Oil prices drop as Opec output rises, Brent below US$40
The crude inventories US rigs Crude oil fell in Asia on Friday with expectations for any demand rebound thin in the face of significant over supply.
On Friday, both benchmark Brent crude and WTI were trading below 40 dollars a barrel as the supply of oil, which has outpaced demand, continued.
The IEA says consumption is likely to have peaked in the third quarter, and demand growth should peak at 1.2 million barrels a day next year as the effect of sharply falling oil prices will wear off. Exxon Mobil Corp., the world’s biggest oil company, has lost $11 billion of its value and PetroChina Co. more than $17 billion, according to data compiled by Bloomberg.

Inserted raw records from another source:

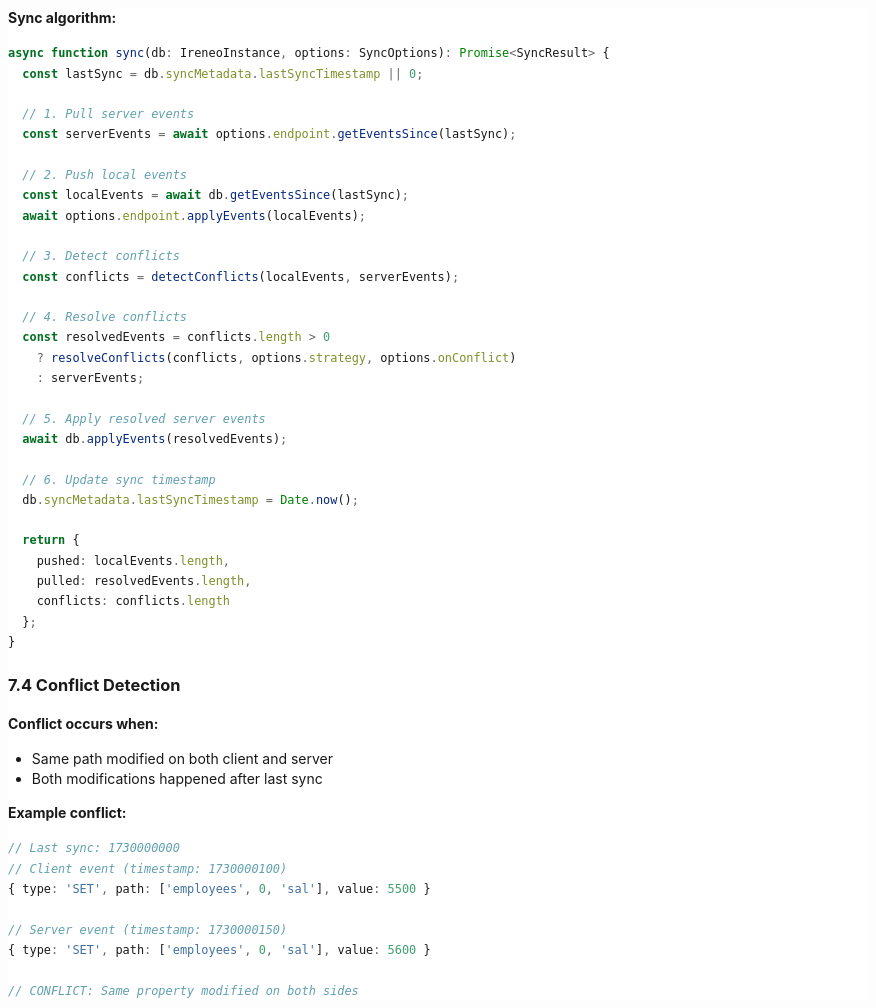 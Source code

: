 **Sync algorithm:**

```typescript
async function sync(db: IreneoInstance, options: SyncOptions): Promise<SyncResult> {
  const lastSync = db.syncMetadata.lastSyncTimestamp || 0;

  // 1. Pull server events
  const serverEvents = await options.endpoint.getEventsSince(lastSync);

  // 2. Push local events
  const localEvents = await db.getEventsSince(lastSync);
  await options.endpoint.applyEvents(localEvents);

  // 3. Detect conflicts
  const conflicts = detectConflicts(localEvents, serverEvents);

  // 4. Resolve conflicts
  const resolvedEvents = conflicts.length > 0
    ? resolveConflicts(conflicts, options.strategy, options.onConflict)
    : serverEvents;

  // 5. Apply resolved server events
  await db.applyEvents(resolvedEvents);

  // 6. Update sync timestamp
  db.syncMetadata.lastSyncTimestamp = Date.now();

  return {
    pushed: localEvents.length,
    pulled: resolvedEvents.length,
    conflicts: conflicts.length
  };
}
```

### 7.4 Conflict Detection

**Conflict occurs when:**
- Same path modified on both client and server
- Both modifications happened after last sync

**Example conflict:**

```typescript
// Last sync: 1730000000
// Client event (timestamp: 1730000100)
{ type: 'SET', path: ['employees', 0, 'sal'], value: 5500 }

// Server event (timestamp: 1730000150)
{ type: 'SET', path: ['employees', 0, 'sal'], value: 5600 }

// CONFLICT: Same property modified on both sides
```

“With key benchmark commodity indexes below levels last seen in the 1990s, and Chinese demand set to remain weak, it is clear that commodity prices remain some way short of giving any evidence of bottoming out”, said Michael Hewson, chief market analyst at traders CMC Markets UK. Brent traded down about 1.6% at $39.09.
The IEA, an energy monitor, said low prices are taking a toll on supply but producers haven’t yet scaled back enough to make a dent in stockpiles. Production rose to a three-year high in November, the group said in a report yesterday, as surging Iraqi volumes more than offset a pullback by Saudi Arabia. With U.S. output starting to fade, OPEC left policies more or less in place during last week’s regular meeting in Vienna.

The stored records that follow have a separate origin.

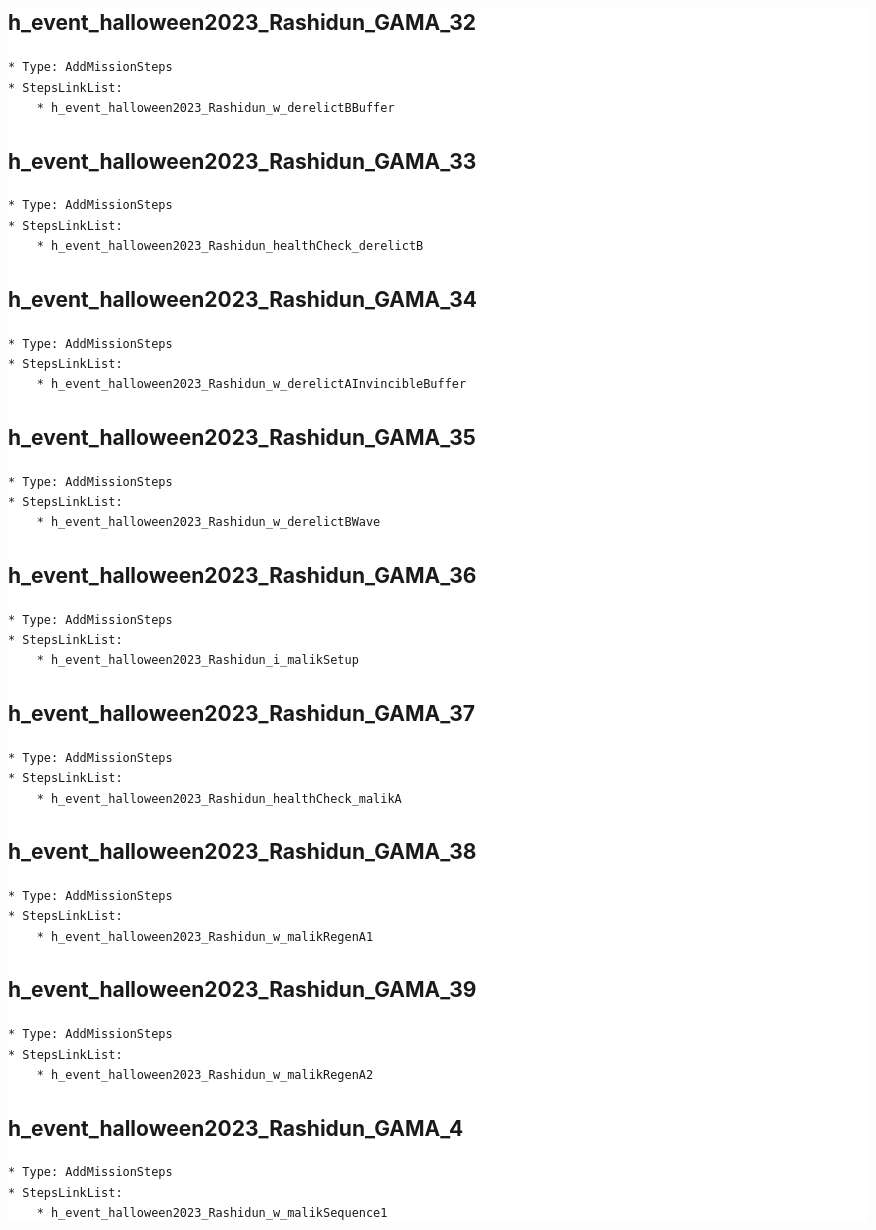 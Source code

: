 ## h_event_halloween2023_Rashidun_GAMA_32
	* Type: AddMissionSteps
	* StepsLinkList:
		* h_event_halloween2023_Rashidun_w_derelictBBuffer

## h_event_halloween2023_Rashidun_GAMA_33
	* Type: AddMissionSteps
	* StepsLinkList:
		* h_event_halloween2023_Rashidun_healthCheck_derelictB

## h_event_halloween2023_Rashidun_GAMA_34
	* Type: AddMissionSteps
	* StepsLinkList:
		* h_event_halloween2023_Rashidun_w_derelictAInvincibleBuffer

## h_event_halloween2023_Rashidun_GAMA_35
	* Type: AddMissionSteps
	* StepsLinkList:
		* h_event_halloween2023_Rashidun_w_derelictBWave

## h_event_halloween2023_Rashidun_GAMA_36
	* Type: AddMissionSteps
	* StepsLinkList:
		* h_event_halloween2023_Rashidun_i_malikSetup

## h_event_halloween2023_Rashidun_GAMA_37
	* Type: AddMissionSteps
	* StepsLinkList:
		* h_event_halloween2023_Rashidun_healthCheck_malikA

## h_event_halloween2023_Rashidun_GAMA_38
	* Type: AddMissionSteps
	* StepsLinkList:
		* h_event_halloween2023_Rashidun_w_malikRegenA1

## h_event_halloween2023_Rashidun_GAMA_39
	* Type: AddMissionSteps
	* StepsLinkList:
		* h_event_halloween2023_Rashidun_w_malikRegenA2

## h_event_halloween2023_Rashidun_GAMA_4
	* Type: AddMissionSteps
	* StepsLinkList:
		* h_event_halloween2023_Rashidun_w_malikSequence1
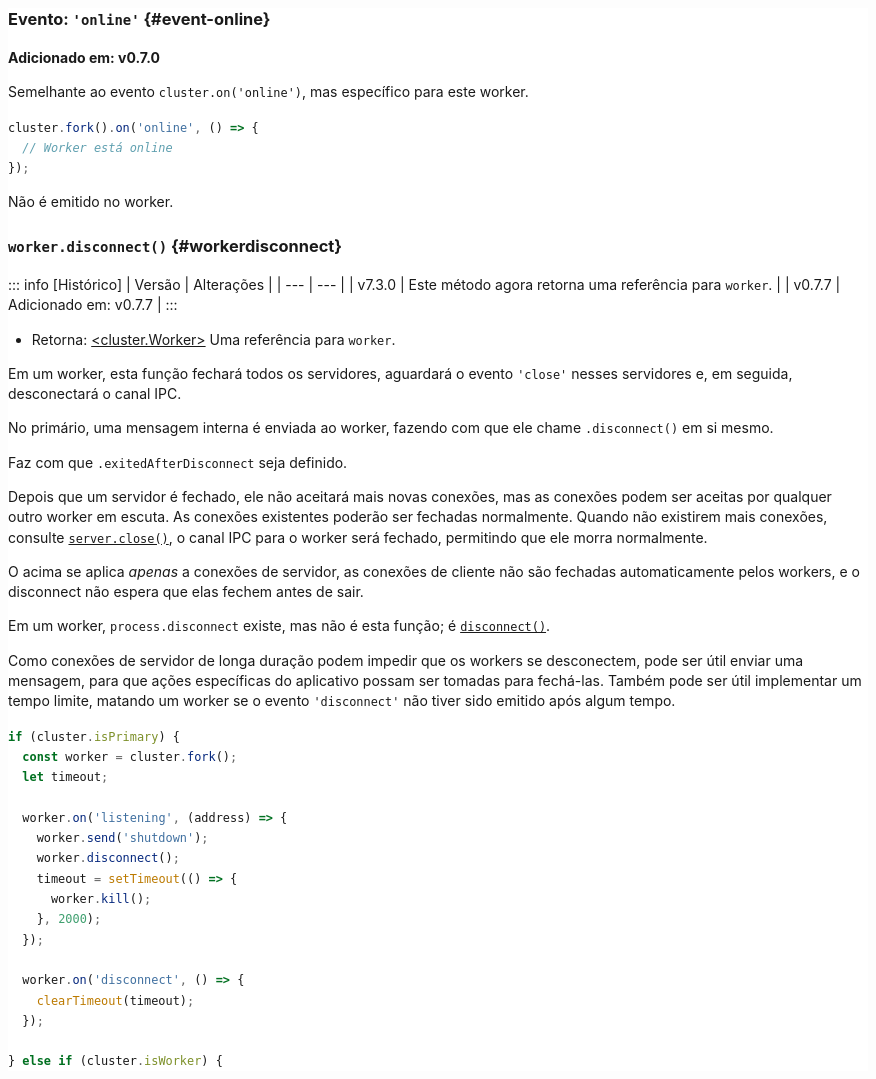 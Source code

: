 

### Evento: `'online'` {#event-online}

**Adicionado em: v0.7.0**

Semelhante ao evento `cluster.on('online')`, mas específico para este worker.

```js [ESM]
cluster.fork().on('online', () => {
  // Worker está online
});
```
Não é emitido no worker.

### `worker.disconnect()` {#workerdisconnect}


::: info [Histórico]
| Versão | Alterações |
| --- | --- |
| v7.3.0 | Este método agora retorna uma referência para `worker`. |
| v0.7.7 | Adicionado em: v0.7.7 |
:::

- Retorna: [\<cluster.Worker\>](/pt/nodejs/api/cluster#class-worker) Uma referência para `worker`.

Em um worker, esta função fechará todos os servidores, aguardará o evento `'close'` nesses servidores e, em seguida, desconectará o canal IPC.

No primário, uma mensagem interna é enviada ao worker, fazendo com que ele chame `.disconnect()` em si mesmo.

Faz com que `.exitedAfterDisconnect` seja definido.

Depois que um servidor é fechado, ele não aceitará mais novas conexões, mas as conexões podem ser aceitas por qualquer outro worker em escuta. As conexões existentes poderão ser fechadas normalmente. Quando não existirem mais conexões, consulte [`server.close()`](/pt/nodejs/api/net#event-close), o canal IPC para o worker será fechado, permitindo que ele morra normalmente.

O acima se aplica *apenas* a conexões de servidor, as conexões de cliente não são fechadas automaticamente pelos workers, e o disconnect não espera que elas fechem antes de sair.

Em um worker, `process.disconnect` existe, mas não é esta função; é [`disconnect()`](/pt/nodejs/api/child_process#subprocessdisconnect).

Como conexões de servidor de longa duração podem impedir que os workers se desconectem, pode ser útil enviar uma mensagem, para que ações específicas do aplicativo possam ser tomadas para fechá-las. Também pode ser útil implementar um tempo limite, matando um worker se o evento `'disconnect'` não tiver sido emitido após algum tempo.

```js [ESM]
if (cluster.isPrimary) {
  const worker = cluster.fork();
  let timeout;

  worker.on('listening', (address) => {
    worker.send('shutdown');
    worker.disconnect();
    timeout = setTimeout(() => {
      worker.kill();
    }, 2000);
  });

  worker.on('disconnect', () => {
    clearTimeout(timeout);
  });

} else if (cluster.isWorker) {
```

“OPEC crude output edged 50,000 barrels per day higher in November to 31.73 million barrels per day”.
Overnight in New York, West Texas Intermediate crude oil futures fell to a new low seven-year low of about $36.13 per barrel.
Oil prices have tumbled this month after to OPEC failed to impose a ceiling on its output. Vehicle sales were up 20 percent in November from a year earlier to 2.5 million vehicles, the China Association of Automobile Manufacturers said. “US gasoline” gasoline prices were the only bright spot on the petroleum complex, rallying on concerns over a refinery outage and possible cuts in production. Iran could ramp up production by as much as 1 million bpd next year, as Western powers ease a wide range of economic sanctions against the Gulf state. Since reaching a 12-month high at 100.60 last week, the index is down by roughly 2.5%.
“The majority of investors still feel there will be an interest-rate rise next week, and that has always been a detriment to gold, because it strengthens the USA dollar, which is what gold is priced in”, James Cordier, the founder of Optionsellers.com in Tampa, Florida, said in a telephone interview.